- **Directions for this task**: Within the records, find every line that includes the word "everything" and copy it.

- **Exercise input**:
--

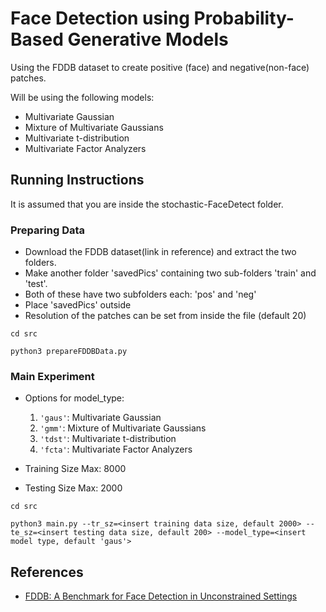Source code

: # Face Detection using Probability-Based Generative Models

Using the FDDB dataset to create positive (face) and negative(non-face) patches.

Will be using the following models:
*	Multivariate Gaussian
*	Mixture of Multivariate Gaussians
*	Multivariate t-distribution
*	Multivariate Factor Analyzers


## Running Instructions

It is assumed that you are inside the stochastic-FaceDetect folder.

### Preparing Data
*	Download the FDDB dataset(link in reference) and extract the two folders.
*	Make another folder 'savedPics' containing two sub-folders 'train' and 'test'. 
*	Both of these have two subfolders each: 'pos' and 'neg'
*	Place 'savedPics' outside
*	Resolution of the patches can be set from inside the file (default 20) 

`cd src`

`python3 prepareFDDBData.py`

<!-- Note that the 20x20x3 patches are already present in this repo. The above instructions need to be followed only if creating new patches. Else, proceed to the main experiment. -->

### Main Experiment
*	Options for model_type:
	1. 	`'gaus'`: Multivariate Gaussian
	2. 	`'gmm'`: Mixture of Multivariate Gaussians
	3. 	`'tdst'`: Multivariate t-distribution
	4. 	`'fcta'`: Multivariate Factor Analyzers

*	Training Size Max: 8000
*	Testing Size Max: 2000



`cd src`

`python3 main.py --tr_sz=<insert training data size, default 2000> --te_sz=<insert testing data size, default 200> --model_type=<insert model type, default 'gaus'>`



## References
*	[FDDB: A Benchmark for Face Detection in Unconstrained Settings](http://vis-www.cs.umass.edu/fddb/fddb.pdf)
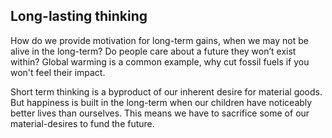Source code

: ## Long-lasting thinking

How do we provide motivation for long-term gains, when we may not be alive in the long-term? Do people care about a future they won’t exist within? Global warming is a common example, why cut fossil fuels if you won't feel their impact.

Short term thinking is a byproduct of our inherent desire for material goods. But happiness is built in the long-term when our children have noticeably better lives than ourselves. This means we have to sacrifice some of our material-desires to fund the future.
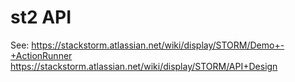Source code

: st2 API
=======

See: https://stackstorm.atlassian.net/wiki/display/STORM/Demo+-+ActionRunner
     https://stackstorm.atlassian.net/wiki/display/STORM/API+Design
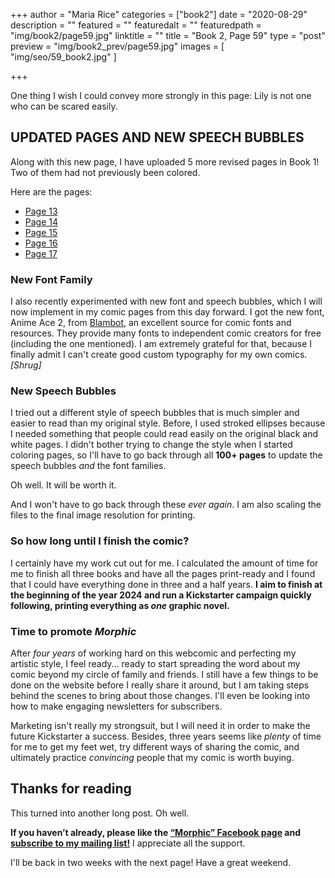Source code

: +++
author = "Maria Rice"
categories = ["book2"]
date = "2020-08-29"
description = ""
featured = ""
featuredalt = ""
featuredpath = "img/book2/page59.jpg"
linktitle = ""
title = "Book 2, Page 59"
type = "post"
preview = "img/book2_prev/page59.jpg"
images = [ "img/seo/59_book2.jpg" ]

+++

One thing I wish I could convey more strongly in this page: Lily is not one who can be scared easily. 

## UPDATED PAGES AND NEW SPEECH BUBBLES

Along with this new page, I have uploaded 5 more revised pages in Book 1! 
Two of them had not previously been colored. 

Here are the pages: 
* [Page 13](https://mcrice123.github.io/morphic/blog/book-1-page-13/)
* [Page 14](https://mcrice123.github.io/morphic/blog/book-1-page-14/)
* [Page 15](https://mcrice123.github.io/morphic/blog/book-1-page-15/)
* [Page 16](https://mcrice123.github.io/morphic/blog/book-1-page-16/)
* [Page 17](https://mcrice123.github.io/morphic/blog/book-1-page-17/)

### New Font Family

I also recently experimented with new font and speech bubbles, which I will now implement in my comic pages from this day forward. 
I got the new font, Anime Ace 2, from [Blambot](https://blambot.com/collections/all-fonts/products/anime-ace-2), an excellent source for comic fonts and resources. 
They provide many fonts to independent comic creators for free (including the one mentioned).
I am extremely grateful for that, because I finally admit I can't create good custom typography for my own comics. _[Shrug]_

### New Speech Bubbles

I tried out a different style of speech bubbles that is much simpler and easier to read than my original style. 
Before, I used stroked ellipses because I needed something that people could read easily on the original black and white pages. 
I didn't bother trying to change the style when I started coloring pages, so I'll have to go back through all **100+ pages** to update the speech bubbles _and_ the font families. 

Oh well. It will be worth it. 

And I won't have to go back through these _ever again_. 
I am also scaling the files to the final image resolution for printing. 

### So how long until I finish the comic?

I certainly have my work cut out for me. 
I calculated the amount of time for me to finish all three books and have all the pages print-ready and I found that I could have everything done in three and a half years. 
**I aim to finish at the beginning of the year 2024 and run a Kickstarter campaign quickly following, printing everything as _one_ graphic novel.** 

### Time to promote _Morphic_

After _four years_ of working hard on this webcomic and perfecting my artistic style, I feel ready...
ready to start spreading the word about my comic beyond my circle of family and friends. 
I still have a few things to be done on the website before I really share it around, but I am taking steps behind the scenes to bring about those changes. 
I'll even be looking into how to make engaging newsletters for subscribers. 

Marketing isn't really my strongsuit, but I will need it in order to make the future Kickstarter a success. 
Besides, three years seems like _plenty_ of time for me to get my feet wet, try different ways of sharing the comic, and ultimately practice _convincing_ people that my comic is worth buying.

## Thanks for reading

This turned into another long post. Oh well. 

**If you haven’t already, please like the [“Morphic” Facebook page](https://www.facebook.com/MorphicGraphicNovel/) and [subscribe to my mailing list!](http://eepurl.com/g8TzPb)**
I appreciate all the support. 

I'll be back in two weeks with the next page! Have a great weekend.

--

- **Solution to this exercise**:
I calculated the amount of time for me to finish all three books and have all the pages print-ready and I found that I could have everything done in three and a half years. 
**I aim to finish at the beginning of the year 2024 and run a Kickstarter campaign quickly following, printing everything as _one_ graphic novel.** 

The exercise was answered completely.